One of the largest components of your credit score is how much of your available credit you utilize. The closer you are to your credit limit, the lower your score will be, and the harder it will be to qualify for a mortgage. Although the algorithm used to calculate your score varies depending on which agency is doing the score, keeping your utilization well under 30 percent on each card should help a great deal. This means that if a card has a $20,000 limit, you should owe less than $6,000 on it.

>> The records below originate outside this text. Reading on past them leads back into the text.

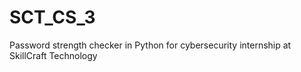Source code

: # SCT_CS_3
Password strength checker in Python for cybersecurity internship at SkillCraft Technology
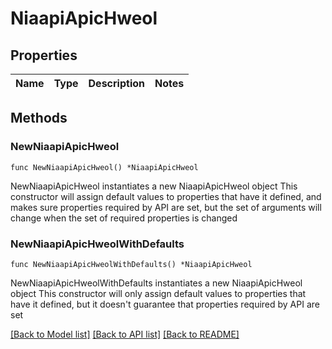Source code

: # NiaapiApicHweol

## Properties

Name | Type | Description | Notes
------------ | ------------- | ------------- | -------------

## Methods

### NewNiaapiApicHweol

`func NewNiaapiApicHweol() *NiaapiApicHweol`

NewNiaapiApicHweol instantiates a new NiaapiApicHweol object
This constructor will assign default values to properties that have it defined,
and makes sure properties required by API are set, but the set of arguments
will change when the set of required properties is changed

### NewNiaapiApicHweolWithDefaults

`func NewNiaapiApicHweolWithDefaults() *NiaapiApicHweol`

NewNiaapiApicHweolWithDefaults instantiates a new NiaapiApicHweol object
This constructor will only assign default values to properties that have it defined,
but it doesn't guarantee that properties required by API are set


[[Back to Model list]](../README.md#documentation-for-models) [[Back to API list]](../README.md#documentation-for-api-endpoints) [[Back to README]](../README.md)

Another factor in qualifying for a loan is your debt-to-income ratio. Lenders calculate your loan-to-income ratio by comparing your monthly projected mortgage payment to your monthly gross income. But they also look at all of your debts to calculate your debt-to-income ratio. If you have too many credit card payments, that could end up reducing the size of the loan for which you qualify. Although a 45 percent debt-to-income ratio is a good rule of thumb for a jumbo mortgage, the figure can vary depending on your loan, lender and situation.
Freeing Up Monthly Income
One of the benefits of paying down your credit cards is that it reduces your total monthly payment load. Given that mortgage payments and the other costs of homeownership are frequently more than the cost of renting, you might experience payment shock. Having lower credit card payments helps to mitigate that shock. If you already have a mortgage and are just looking to refinance, you might not get payment shock with your new loan, but it's still always nice to have more money left over after paying your bills.
Dealing with Collections
If you have credit cards with late payments, or if you have accounts that are in collections, the rules are a little bit different. On one hand, a lender will almost always require you to clear up any collections before granting you a new mortgage. On the other hand, generating activity on collection accounts can sometimes actually lower your score rather than improve it, since that could redate the account and make it a bigger part of your score. So it's best to work closely with a mortgage expert if you have negative items on your credit report.